A sociedade organizada não pode sucumbir às dificuldades do contexto atual e precisa definir a pauta mais efetiva do movimento social e sindical. É preciso dar ao tema a real importância que tem na definição dos rumos da educação.

Assim, o ANDES-SN conclama a comunidade universitária e as entidades comprometidas com a educação pública, gratuita, de qualidade e socialmente referenciada do país a se debruçar sobre o tema para fazer desta mobilização um fato político significativo e contundente frente a mais essa ofensiva conjunta do setor privatista da educação e do governo, que lhe concede abertamente prerrogativas antagônicas ao interesse público.

 

Lutar contra a precarização do trabalho docente

As relações, as condições e a natureza do rabalho docente vêm sendo profundamente precarizadas. O fato de que o crescimento do número de funções docentes tem ocorrido majoritariamente nas IES privadas é a primeira evidência desse processo. O maior crescimento de empregos universitários deu-se no setor onde historicamente se verificam as piores condições de trabalho. Em regra, nesse setor os contratos de trabalho são estruturados apenas em carga horária de ensino. Como exemplo, tem-se atualmente que, das 185 mil funções existentes nas IPES, 118 mil são caracterizadas por regime horista, sem expectativa de plano de carreira e de desenvolvimento de atividades de pesquisa e de extensão. No caso do setor público, o raquítico crescimento das funções docentes também aconteceu sob a marca da precarização, já que, das 33 mil funções geradas entre 1980 e 2004, cerca de 21 mil referem-se às jovens IES públicas estaduais que nasceram exibindo formas falaciosamente criativas de contratação. Além dos contratos temporários e efetivos baseados em hora-aula (pagamento por aula e ausência de plano de carreira), tem sido prática corrente o recurso às bolsas de pesquisa e adicionais a título de extensão como forma de remuneração dos docentes. Mesmo em universidades consolidadas como a UNESP, a expansão deu-se, principalmente, pela extensão dos docentes já efetivos para os novos campi e pela contratação de docentes por períodos de 3 meses, regime de trabalho chamado de professores conferencistas. Some-se a esse quadro a política generalizada de arrocho salarial no sistema público que leva o docente a vender cursos e diversos tipos de serviços.

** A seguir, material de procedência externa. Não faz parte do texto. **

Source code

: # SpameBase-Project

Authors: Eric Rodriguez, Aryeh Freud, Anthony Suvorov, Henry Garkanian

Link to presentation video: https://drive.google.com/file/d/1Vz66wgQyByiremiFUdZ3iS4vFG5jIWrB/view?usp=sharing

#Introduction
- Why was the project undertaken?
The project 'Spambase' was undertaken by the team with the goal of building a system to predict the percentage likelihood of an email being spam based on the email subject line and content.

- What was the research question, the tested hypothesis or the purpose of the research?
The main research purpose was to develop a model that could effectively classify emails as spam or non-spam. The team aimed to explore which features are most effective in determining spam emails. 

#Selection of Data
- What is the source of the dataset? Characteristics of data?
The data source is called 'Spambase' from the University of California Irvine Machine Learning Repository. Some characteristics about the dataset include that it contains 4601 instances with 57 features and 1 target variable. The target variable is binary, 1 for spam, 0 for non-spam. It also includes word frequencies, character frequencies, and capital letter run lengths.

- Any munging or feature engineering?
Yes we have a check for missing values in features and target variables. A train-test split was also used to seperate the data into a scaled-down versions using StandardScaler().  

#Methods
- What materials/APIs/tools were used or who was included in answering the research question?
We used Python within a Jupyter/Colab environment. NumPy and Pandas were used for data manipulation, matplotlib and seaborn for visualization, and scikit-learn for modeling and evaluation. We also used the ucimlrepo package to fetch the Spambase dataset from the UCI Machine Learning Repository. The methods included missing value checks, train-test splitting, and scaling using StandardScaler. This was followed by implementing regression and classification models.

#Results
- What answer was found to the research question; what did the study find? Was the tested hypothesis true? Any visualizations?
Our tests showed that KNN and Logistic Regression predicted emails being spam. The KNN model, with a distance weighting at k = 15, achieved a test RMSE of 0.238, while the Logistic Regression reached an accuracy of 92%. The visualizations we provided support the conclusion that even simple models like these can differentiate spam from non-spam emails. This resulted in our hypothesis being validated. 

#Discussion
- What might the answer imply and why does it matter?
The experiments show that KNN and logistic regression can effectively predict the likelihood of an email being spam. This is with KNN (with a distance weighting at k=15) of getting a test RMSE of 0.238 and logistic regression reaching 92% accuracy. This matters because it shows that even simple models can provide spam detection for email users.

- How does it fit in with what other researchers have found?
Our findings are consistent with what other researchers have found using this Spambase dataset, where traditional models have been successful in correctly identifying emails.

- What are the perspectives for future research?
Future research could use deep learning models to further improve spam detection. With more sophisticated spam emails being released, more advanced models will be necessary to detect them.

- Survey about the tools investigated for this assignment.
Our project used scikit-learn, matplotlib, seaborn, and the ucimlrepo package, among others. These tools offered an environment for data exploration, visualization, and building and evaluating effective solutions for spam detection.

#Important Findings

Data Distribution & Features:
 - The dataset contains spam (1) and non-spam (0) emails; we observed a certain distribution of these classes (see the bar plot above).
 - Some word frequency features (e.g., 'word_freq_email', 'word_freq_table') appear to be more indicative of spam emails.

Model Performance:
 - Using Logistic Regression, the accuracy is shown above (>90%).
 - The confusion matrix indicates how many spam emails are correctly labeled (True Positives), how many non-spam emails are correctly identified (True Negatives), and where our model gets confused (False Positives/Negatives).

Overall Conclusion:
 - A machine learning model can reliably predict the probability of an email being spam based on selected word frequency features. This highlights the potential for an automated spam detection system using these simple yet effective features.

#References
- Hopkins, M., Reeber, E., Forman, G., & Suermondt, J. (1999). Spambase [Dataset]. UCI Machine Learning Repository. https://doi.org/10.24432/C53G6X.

Ironicamente denominadas de apoio às instituições públicas, as fundações privadas passam a desempenhar papel privilegiado, rompendo o princípio republicano da separação entre os entes públicos e os interesses privados numa afronta evidente à Constituição brasileira.

Outro aspecto da precarização do trabalho do docente pode ser visto no aumento do próprio trabalho, na carga didática nos cursos de graducação e crescimento dos cursos de pósgraduação que somente nesses últimos dez anos teve seu número duplicado, intensificando a carga de trabalho referente a aulas e orientações. Além disso, a pressão exercida para intensificar o trabalho do docente impõe metas de produção acadêmica que são aumentadas ano após ano. Tal pressão encontra-se alicerçada na idéia de que os docentes devem ser mais “produtivos”, aumentando a quantidade de “produtos” como aulas, orientações, publicações, projetos, patentes etc. À medida que esse padrão produtivista se torna a essência do trabalho do docente, fatores como a competição por bolsas, por editais de financiamento para pesquisa e até mesmo pelos primeiros lugares nessa hierarquia acadêmica tornam-se por si mesmos os critérios de avaliação das atividades docentes pouco importando a qualidade final do trabalho. É a chamada avaliação em si referenciada. Além disso, esse modelo passa a determinar a estruturação da pesquisa no interior das instituições privatizando o uso de todos os meios de produção acadêmicos (livros, laboratórios etc), já que estes se apresentam cada vez mais concentrados e disponibilizados para as áreas “vocacionadas” para o mercado. Nessa lógica competitiva, não há espaço para todos. Ao contrário, ela é estruturalmente excludente da maioria e utiliza apenas como emblema a qualidade como justificador da exclusão que lhe é intrínseca. Quem não se adapta é praticamente impedido de concorrer aos editais dos órgãos de fomento à produção científica sendo ejetado do sistema.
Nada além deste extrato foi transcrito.